Scan the entries below and return each line that contains "Click".

________

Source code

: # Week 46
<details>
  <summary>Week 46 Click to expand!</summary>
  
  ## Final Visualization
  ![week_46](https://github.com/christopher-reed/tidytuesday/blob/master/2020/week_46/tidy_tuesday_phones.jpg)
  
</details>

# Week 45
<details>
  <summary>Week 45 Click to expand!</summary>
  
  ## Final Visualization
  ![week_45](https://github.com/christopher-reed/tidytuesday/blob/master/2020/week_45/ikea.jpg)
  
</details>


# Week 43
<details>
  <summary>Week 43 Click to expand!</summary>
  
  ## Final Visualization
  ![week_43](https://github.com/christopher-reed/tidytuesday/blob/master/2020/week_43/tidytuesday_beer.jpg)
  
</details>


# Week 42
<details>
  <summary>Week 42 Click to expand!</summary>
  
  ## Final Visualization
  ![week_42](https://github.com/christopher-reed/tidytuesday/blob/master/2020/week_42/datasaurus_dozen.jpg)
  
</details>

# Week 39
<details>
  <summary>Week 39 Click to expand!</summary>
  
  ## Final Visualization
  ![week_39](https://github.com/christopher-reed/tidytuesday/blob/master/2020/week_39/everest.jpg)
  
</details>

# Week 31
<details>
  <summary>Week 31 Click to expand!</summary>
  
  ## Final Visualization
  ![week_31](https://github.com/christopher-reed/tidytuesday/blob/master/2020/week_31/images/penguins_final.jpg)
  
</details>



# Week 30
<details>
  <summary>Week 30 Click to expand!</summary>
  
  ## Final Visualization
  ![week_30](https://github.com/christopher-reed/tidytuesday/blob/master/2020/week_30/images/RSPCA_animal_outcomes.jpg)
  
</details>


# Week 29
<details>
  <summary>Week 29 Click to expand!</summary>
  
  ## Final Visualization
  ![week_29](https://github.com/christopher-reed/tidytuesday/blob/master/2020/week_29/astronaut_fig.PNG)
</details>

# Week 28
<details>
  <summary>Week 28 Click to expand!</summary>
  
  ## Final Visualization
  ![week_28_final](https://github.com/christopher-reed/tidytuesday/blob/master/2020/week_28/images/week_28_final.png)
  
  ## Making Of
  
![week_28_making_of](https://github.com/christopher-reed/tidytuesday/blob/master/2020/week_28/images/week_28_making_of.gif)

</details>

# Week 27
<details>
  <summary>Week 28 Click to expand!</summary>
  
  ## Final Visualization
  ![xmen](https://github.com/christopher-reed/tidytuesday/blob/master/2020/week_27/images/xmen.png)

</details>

________

▶ **Exercise solution**:
  <summary>Week 46 Click to expand!</summary>
  <summary>Week 45 Click to expand!</summary>
  <summary>Week 43 Click to expand!</summary>
  <summary>Week 42 Click to expand!</summary>
  <summary>Week 39 Click to expand!</summary>
  <summary>Week 31 Click to expand!</summary>
  <summary>Week 30 Click to expand!</summary>
  <summary>Week 29 Click to expand!</summary>
  <summary>Week 28 Click to expand!</summary>
  <summary>Week 28 Click to expand!</summary>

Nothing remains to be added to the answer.